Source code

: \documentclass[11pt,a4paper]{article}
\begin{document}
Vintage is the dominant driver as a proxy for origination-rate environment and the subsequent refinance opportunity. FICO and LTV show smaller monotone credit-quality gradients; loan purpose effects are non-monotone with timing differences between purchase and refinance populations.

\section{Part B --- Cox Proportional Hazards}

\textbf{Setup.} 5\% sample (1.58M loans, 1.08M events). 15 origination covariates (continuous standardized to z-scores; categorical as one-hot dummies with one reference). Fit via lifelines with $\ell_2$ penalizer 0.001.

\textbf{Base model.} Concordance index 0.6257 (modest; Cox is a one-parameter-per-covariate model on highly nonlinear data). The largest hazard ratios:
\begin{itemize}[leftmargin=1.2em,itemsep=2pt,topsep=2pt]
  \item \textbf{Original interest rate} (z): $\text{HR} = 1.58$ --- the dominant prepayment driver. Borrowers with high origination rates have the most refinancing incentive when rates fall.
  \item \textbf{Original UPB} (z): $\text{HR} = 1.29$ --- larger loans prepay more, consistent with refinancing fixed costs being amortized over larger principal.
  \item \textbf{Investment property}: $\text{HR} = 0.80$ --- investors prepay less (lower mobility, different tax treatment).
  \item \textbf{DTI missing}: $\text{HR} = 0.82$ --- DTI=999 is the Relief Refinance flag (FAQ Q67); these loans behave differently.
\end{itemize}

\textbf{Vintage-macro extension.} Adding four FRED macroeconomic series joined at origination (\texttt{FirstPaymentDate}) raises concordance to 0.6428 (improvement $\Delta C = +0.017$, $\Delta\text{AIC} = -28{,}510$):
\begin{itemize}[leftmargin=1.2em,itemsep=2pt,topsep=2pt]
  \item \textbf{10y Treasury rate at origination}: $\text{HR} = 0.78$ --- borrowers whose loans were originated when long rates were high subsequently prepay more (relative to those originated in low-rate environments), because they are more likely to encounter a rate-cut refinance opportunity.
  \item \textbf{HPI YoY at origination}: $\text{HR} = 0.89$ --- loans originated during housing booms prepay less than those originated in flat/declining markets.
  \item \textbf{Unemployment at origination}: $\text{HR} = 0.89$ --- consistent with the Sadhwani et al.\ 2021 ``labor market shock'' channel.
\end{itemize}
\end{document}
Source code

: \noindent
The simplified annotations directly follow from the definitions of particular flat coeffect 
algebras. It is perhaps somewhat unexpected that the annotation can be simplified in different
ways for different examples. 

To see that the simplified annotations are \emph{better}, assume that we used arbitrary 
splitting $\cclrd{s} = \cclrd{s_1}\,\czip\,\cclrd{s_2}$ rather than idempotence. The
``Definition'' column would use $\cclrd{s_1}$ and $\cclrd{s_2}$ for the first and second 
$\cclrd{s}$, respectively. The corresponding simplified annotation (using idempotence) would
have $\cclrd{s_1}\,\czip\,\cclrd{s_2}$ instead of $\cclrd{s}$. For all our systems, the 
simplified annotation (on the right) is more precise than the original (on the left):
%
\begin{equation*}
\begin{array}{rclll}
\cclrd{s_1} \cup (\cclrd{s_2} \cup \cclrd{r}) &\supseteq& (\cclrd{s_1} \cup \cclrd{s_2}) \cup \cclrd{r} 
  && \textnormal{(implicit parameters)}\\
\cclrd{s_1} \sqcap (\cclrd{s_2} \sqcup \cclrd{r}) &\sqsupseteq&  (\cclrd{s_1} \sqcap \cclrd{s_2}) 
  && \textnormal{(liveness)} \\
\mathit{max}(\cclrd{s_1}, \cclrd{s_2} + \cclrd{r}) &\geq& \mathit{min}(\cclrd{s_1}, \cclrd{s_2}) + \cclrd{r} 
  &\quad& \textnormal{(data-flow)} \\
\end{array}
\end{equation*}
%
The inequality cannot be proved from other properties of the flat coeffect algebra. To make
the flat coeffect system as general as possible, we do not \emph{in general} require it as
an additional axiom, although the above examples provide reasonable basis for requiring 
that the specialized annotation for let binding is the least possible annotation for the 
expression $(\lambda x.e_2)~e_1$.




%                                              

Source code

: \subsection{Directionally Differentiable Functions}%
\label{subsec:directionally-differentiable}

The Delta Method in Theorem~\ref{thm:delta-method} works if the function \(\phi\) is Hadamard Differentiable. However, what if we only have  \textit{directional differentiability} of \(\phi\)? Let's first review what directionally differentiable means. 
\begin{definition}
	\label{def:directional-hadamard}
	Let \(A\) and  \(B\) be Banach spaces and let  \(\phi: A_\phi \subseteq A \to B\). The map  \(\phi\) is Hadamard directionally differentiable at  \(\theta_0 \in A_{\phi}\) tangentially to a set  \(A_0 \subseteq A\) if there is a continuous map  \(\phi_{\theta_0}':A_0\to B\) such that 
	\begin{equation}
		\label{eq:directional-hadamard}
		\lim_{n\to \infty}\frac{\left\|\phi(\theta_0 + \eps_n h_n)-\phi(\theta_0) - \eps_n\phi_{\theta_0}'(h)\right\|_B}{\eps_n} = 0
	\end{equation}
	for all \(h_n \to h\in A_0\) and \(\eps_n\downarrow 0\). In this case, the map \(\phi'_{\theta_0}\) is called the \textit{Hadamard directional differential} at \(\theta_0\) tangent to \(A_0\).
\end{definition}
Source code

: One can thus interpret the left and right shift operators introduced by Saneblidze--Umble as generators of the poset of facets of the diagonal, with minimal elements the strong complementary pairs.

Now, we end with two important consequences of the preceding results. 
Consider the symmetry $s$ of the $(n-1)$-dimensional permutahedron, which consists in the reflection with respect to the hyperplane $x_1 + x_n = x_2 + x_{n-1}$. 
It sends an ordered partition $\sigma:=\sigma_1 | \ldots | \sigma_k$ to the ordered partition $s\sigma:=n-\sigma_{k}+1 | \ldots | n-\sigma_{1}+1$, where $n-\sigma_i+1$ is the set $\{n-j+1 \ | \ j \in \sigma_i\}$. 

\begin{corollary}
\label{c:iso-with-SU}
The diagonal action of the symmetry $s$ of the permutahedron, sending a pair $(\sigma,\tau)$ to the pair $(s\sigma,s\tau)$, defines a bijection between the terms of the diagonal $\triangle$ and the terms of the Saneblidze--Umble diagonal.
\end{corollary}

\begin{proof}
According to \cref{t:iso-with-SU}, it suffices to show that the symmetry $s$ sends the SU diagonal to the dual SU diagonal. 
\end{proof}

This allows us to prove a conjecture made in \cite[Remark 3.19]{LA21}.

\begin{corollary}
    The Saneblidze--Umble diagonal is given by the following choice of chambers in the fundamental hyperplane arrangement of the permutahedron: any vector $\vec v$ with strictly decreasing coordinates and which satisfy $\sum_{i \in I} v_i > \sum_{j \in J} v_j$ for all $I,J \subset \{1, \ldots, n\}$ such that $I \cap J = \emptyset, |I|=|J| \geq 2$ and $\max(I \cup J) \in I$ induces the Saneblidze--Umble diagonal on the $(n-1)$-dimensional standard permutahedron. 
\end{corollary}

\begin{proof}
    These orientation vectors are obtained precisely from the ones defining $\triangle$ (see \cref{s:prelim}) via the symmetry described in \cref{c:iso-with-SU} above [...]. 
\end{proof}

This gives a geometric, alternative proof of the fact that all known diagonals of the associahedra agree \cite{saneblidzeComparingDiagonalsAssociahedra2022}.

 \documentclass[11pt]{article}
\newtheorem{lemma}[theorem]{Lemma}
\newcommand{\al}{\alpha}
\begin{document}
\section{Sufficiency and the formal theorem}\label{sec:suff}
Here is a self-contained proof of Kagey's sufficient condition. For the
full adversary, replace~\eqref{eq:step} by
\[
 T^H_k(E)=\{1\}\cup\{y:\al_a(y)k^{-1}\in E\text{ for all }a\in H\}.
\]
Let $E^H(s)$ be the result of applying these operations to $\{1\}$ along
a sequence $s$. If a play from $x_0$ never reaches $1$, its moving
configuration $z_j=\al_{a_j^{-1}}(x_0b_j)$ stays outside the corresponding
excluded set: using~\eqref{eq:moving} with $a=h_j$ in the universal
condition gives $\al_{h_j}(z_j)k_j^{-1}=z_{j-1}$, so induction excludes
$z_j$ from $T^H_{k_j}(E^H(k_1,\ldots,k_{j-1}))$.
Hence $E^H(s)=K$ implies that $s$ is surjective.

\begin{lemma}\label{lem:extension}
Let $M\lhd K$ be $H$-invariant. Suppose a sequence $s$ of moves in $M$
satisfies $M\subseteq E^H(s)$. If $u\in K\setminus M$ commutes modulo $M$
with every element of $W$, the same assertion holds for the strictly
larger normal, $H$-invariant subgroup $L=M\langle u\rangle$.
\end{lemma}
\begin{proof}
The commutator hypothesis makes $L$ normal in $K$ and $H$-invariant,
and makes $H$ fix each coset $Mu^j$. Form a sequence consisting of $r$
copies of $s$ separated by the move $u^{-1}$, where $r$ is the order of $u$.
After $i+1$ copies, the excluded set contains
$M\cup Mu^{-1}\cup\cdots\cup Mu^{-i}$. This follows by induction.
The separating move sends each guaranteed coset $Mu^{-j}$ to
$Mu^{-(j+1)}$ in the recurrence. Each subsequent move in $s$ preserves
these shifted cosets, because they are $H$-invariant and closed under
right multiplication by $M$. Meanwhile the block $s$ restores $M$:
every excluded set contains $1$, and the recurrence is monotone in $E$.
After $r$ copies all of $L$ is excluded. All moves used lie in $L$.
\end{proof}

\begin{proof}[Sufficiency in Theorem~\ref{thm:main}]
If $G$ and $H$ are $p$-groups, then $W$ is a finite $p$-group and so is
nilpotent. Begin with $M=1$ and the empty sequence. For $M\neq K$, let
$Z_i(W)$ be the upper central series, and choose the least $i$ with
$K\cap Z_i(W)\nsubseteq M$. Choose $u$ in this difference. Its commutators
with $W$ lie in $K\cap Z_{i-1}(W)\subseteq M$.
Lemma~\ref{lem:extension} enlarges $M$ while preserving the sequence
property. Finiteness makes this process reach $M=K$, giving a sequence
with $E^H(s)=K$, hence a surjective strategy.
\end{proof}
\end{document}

━━━━━━━━━━━━━━━━

- Task instructions:
Once you find the line with "loans behave differently." above, print it and every line after it up to and including the line with "rate-cut refinance opportunity.", exactly as written and nothing else.

- Problem solution:
  \item \textbf{DTI missing}: $\text{HR} = 0.82$ --- DTI=999 is the Relief Refinance flag (FAQ Q67); these loans behave differently.
\end{itemize}

\textbf{Vintage-macro extension.} Adding four FRED macroeconomic series joined at origination (\texttt{FirstPaymentDate}) raises concordance to 0.6428 (improvement $\Delta C = +0.017$, $\Delta\text{AIC} = -28{,}510$):
\begin{itemize}[leftmargin=1.2em,itemsep=2pt,topsep=2pt]
  \item \textbf{10y Treasury rate at origination}: $\text{HR} = 0.78$ --- borrowers whose loans were originated when long rates were high subsequently prepay more (relative to those originated in low-rate environments), because they are more likely to encounter a rate-cut refinance opportunity.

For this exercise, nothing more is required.